I believe this is the problem. is there someway to easily measure the size of the axle?


----------



## michaelblade (Oct 18, 2006)

Seriously I think you might have a 15mm and you need a 20mm . It should fit tight even before final tightening.


----------



## freeriderB (Jan 9, 2004)

don't overlook the simple things...did you recently put a new tire on?
If so, check to ensure the bead is seated all the way around on both sides.
If not, this will produce a wobble that looks like you need a true...when you don't.

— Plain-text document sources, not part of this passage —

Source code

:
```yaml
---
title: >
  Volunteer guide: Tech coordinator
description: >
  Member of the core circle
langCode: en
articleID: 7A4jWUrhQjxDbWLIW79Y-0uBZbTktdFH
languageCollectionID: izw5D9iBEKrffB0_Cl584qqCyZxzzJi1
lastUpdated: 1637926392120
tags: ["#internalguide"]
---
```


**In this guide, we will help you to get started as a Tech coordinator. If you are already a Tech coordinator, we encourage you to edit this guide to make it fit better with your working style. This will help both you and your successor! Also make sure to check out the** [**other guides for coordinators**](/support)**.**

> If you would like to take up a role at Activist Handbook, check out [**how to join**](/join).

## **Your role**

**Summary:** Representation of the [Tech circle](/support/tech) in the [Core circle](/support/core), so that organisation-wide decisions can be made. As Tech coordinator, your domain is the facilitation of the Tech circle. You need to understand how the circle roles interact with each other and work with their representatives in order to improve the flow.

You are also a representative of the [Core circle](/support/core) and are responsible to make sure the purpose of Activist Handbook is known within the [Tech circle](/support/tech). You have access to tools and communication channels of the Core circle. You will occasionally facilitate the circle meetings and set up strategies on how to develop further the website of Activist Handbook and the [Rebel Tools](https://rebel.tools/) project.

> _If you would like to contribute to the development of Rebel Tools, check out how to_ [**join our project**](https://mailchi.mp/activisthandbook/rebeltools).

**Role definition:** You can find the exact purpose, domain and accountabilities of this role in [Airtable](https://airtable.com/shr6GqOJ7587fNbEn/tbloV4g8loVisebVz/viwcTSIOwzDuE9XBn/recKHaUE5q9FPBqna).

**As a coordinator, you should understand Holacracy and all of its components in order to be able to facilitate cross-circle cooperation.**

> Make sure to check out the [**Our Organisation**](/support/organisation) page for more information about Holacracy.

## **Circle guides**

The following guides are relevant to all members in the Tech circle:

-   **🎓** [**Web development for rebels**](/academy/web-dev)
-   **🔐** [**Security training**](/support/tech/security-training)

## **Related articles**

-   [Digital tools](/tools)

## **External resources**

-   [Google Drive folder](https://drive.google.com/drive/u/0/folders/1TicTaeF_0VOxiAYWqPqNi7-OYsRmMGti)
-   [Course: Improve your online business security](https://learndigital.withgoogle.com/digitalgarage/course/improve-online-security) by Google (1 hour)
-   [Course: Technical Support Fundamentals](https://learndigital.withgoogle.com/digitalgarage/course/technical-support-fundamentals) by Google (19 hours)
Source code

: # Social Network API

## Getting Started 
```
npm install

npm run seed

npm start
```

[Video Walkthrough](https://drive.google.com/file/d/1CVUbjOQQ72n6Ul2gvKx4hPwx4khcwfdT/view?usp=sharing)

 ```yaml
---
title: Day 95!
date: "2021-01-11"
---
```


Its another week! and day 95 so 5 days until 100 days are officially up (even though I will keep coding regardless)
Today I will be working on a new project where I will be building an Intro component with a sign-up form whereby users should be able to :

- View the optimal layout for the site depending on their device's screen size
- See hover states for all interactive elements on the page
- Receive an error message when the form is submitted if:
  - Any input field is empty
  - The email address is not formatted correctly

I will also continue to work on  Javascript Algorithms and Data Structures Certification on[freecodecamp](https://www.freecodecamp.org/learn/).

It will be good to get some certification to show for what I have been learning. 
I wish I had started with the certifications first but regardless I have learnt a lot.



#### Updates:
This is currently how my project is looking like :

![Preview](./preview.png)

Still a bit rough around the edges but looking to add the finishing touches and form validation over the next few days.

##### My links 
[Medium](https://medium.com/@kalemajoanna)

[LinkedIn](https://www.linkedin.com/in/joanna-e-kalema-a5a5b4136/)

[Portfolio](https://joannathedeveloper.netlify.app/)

just saying...take a look before you start buyin new hubs and axles...


----------



## jcook1989 (Mar 16, 2008)

Take a picture for your hub and your fork. Then someone can tell you if they are supposed to fit together. Although I have a feeling your rim might be bent.


----------



## Rudster (Jun 25, 2008)

Soooo, wobble when you spin the front tire by hand....or wobble when you grasp the front tire, you detect movement..side to side???

Wheel type-brand??


----------



## NorKal (Jan 13, 2005)

an 8 year old hub the bearings are probably shot. replace them.


----------



## shiggy (Dec 19, 1998)

janser23 said:


> All of the parts are there, i think its a wrong axle size


We still have no idea what fork you have or what your setup looks like. And my Internet periscope is out of order.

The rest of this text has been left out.